*** Opening of Study material ***

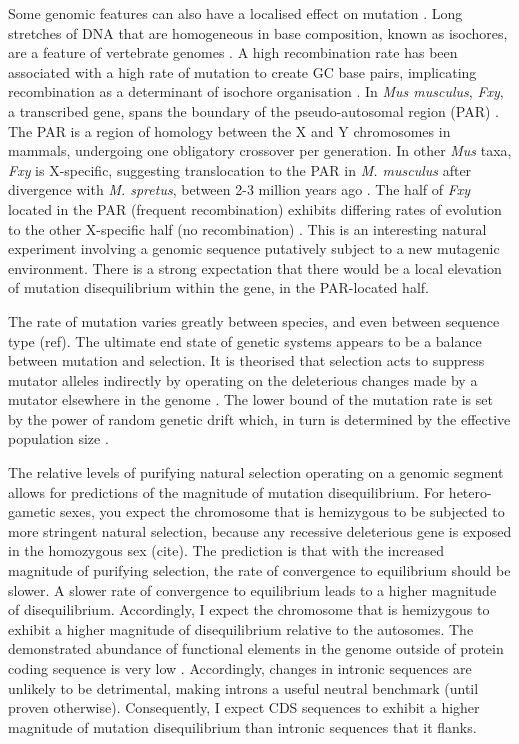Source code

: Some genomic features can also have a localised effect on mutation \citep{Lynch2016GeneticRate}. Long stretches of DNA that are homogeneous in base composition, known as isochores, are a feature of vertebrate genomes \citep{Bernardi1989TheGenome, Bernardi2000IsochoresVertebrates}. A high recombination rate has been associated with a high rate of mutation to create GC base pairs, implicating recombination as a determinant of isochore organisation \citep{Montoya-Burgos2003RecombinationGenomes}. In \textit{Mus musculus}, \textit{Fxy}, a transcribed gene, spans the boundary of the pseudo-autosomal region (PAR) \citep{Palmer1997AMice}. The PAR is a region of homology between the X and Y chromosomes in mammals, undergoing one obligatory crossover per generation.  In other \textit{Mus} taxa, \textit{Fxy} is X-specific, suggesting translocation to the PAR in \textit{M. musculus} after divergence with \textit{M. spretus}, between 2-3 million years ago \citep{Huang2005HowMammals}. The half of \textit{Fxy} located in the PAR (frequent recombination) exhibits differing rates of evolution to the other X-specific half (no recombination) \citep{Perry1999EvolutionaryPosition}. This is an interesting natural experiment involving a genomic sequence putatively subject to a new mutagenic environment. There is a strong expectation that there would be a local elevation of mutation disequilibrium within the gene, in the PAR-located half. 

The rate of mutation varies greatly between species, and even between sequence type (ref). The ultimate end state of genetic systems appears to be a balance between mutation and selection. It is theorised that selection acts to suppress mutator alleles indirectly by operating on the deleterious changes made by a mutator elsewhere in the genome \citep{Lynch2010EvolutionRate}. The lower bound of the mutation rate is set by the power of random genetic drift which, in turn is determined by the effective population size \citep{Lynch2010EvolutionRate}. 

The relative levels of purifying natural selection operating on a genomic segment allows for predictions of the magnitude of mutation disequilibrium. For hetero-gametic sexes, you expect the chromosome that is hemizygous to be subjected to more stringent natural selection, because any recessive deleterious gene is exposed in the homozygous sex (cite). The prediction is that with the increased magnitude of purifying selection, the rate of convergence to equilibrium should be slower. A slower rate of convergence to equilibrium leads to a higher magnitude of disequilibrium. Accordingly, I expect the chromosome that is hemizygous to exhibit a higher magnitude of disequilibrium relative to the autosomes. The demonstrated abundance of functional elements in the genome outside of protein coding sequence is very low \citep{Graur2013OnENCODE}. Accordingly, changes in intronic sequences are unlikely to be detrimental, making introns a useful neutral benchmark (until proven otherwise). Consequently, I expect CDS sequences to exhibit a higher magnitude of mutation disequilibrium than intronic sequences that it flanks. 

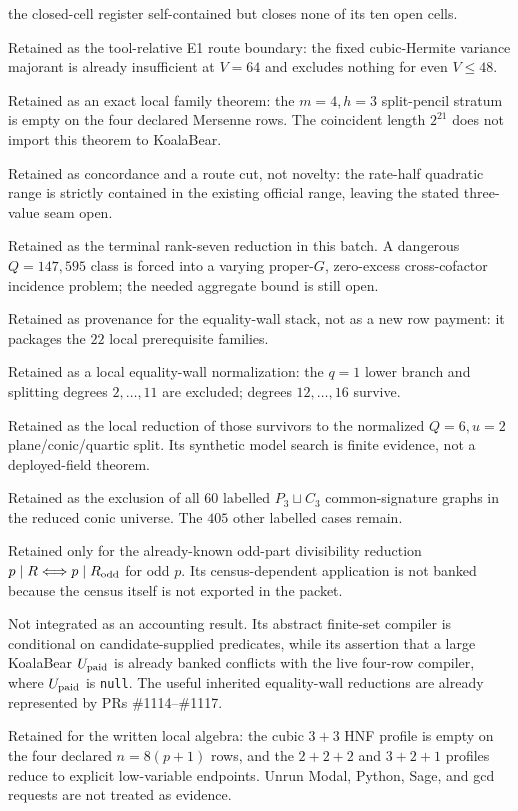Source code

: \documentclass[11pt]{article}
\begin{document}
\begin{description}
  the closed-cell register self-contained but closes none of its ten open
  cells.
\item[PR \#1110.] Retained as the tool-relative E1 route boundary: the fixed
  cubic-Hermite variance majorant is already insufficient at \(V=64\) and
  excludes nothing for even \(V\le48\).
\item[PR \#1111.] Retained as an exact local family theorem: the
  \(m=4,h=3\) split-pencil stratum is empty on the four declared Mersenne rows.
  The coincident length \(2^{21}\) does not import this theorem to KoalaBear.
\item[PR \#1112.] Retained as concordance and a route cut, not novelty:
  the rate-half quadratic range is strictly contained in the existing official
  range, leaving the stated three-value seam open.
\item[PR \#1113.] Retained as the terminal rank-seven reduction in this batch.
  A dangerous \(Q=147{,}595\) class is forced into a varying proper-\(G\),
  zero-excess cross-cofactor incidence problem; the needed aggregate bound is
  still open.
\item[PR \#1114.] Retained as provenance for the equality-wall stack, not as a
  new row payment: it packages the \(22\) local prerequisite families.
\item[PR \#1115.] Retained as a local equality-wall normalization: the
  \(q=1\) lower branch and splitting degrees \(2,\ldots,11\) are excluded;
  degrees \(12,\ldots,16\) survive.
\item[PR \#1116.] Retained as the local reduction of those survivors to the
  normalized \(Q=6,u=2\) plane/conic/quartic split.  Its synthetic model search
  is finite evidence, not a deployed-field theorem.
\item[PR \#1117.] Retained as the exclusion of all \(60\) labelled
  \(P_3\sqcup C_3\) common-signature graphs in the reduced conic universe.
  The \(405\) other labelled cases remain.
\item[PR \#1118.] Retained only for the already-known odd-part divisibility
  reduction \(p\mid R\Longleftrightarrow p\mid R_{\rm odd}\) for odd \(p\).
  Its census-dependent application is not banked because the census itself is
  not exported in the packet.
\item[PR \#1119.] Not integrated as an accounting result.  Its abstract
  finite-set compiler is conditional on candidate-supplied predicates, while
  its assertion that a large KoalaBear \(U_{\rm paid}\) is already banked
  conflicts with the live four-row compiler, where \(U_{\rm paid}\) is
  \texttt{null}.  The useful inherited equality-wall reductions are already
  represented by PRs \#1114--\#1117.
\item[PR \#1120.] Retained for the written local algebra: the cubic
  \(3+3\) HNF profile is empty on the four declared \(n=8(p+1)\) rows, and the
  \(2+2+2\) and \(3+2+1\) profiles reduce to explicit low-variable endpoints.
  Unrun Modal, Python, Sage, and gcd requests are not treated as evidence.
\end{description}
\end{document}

*** Close of Study material ***

**The task**
Each line of the material above should be set down exactly, with no pictures.

**Result**
Source code

: Some genomic features can also have a localised effect on mutation \citep{Lynch2016GeneticRate}. Long stretches of DNA that are homogeneous in base composition, known as isochores, are a feature of vertebrate genomes \citep{Bernardi1989TheGenome, Bernardi2000IsochoresVertebrates}. A high recombination rate has been associated with a high rate of mutation to create GC base pairs, implicating recombination as a determinant of isochore organisation \citep{Montoya-Burgos2003RecombinationGenomes}. In \textit{Mus musculus}, \textit{Fxy}, a transcribed gene, spans the boundary of the pseudo-autosomal region (PAR) \citep{Palmer1997AMice}. The PAR is a region of homology between the X and Y chromosomes in mammals, undergoing one obligatory crossover per generation.  In other \textit{Mus} taxa, \textit{Fxy} is X-specific, suggesting translocation to the PAR in \textit{M. musculus} after divergence with \textit{M. spretus}, between 2-3 million years ago \citep{Huang2005HowMammals}. The half of \textit{Fxy} located in the PAR (frequent recombination) exhibits differing rates of evolution to the other X-specific half (no recombination) \citep{Perry1999EvolutionaryPosition}. This is an interesting natural experiment involving a genomic sequence putatively subject to a new mutagenic environment. There is a strong expectation that there would be a local elevation of mutation disequilibrium within the gene, in the PAR-located half. 

The rate of mutation varies greatly between species, and even between sequence type (ref). The ultimate end state of genetic systems appears to be a balance between mutation and selection. It is theorised that selection acts to suppress mutator alleles indirectly by operating on the deleterious changes made by a mutator elsewhere in the genome \citep{Lynch2010EvolutionRate}. The lower bound of the mutation rate is set by the power of random genetic drift which, in turn is determined by the effective population size \citep{Lynch2010EvolutionRate}. 

The relative levels of purifying natural selection operating on a genomic segment allows for predictions of the magnitude of mutation disequilibrium. For hetero-gametic sexes, you expect the chromosome that is hemizygous to be subjected to more stringent natural selection, because any recessive deleterious gene is exposed in the homozygous sex (cite). The prediction is that with the increased magnitude of purifying selection, the rate of convergence to equilibrium should be slower. A slower rate of convergence to equilibrium leads to a higher magnitude of disequilibrium. Accordingly, I expect the chromosome that is hemizygous to exhibit a higher magnitude of disequilibrium relative to the autosomes. The demonstrated abundance of functional elements in the genome outside of protein coding sequence is very low \citep{Graur2013OnENCODE}. Accordingly, changes in intronic sequences are unlikely to be detrimental, making introns a useful neutral benchmark (until proven otherwise). Consequently, I expect CDS sequences to exhibit a higher magnitude of mutation disequilibrium than intronic sequences that it flanks. 

Source code

: \documentclass[11pt]{article}
\begin{document}
\begin{description}
  the closed-cell register self-contained but closes none of its ten open
  cells.
\item[PR \#1110.] Retained as the tool-relative E1 route boundary: the fixed
  cubic-Hermite variance majorant is already insufficient at \(V=64\) and
  excludes nothing for even \(V\le48\).
\item[PR \#1111.] Retained as an exact local family theorem: the
  \(m=4,h=3\) split-pencil stratum is empty on the four declared Mersenne rows.
  The coincident length \(2^{21}\) does not import this theorem to KoalaBear.
\item[PR \#1112.] Retained as concordance and a route cut, not novelty:
  the rate-half quadratic range is strictly contained in the existing official
  range, leaving the stated three-value seam open.
\item[PR \#1113.] Retained as the terminal rank-seven reduction in this batch.
  A dangerous \(Q=147{,}595\) class is forced into a varying proper-\(G\),
  zero-excess cross-cofactor incidence problem; the needed aggregate bound is
  still open.
\item[PR \#1114.] Retained as provenance for the equality-wall stack, not as a
  new row payment: it packages the \(22\) local prerequisite families.
\item[PR \#1115.] Retained as a local equality-wall normalization: the
  \(q=1\) lower branch and splitting degrees \(2,\ldots,11\) are excluded;
  degrees \(12,\ldots,16\) survive.
\item[PR \#1116.] Retained as the local reduction of those survivors to the
  normalized \(Q=6,u=2\) plane/conic/quartic split.  Its synthetic model search
  is finite evidence, not a deployed-field theorem.
\item[PR \#1117.] Retained as the exclusion of all \(60\) labelled
  \(P_3\sqcup C_3\) common-signature graphs in the reduced conic universe.
  The \(405\) other labelled cases remain.
\item[PR \#1118.] Retained only for the already-known odd-part divisibility
  reduction \(p\mid R\Longleftrightarrow p\mid R_{\rm odd}\) for odd \(p\).
  Its census-dependent application is not banked because the census itself is
  not exported in the packet.
\item[PR \#1119.] Not integrated as an accounting result.  Its abstract
  finite-set compiler is conditional on candidate-supplied predicates, while
  its assertion that a large KoalaBear \(U_{\rm paid}\) is already banked
  conflicts with the live four-row compiler, where \(U_{\rm paid}\) is
  \texttt{null}.  The useful inherited equality-wall reductions are already
  represented by PRs \#1114--\#1117.
\item[PR \#1120.] Retained for the written local algebra: the cubic
  \(3+3\) HNF profile is empty on the four declared \(n=8(p+1)\) rows, and the
  \(2+2+2\) and \(3+2+1\) profiles reduce to explicit low-variable endpoints.
  Unrun Modal, Python, Sage, and gcd requests are not treated as evidence.
\end{description}
\end{document}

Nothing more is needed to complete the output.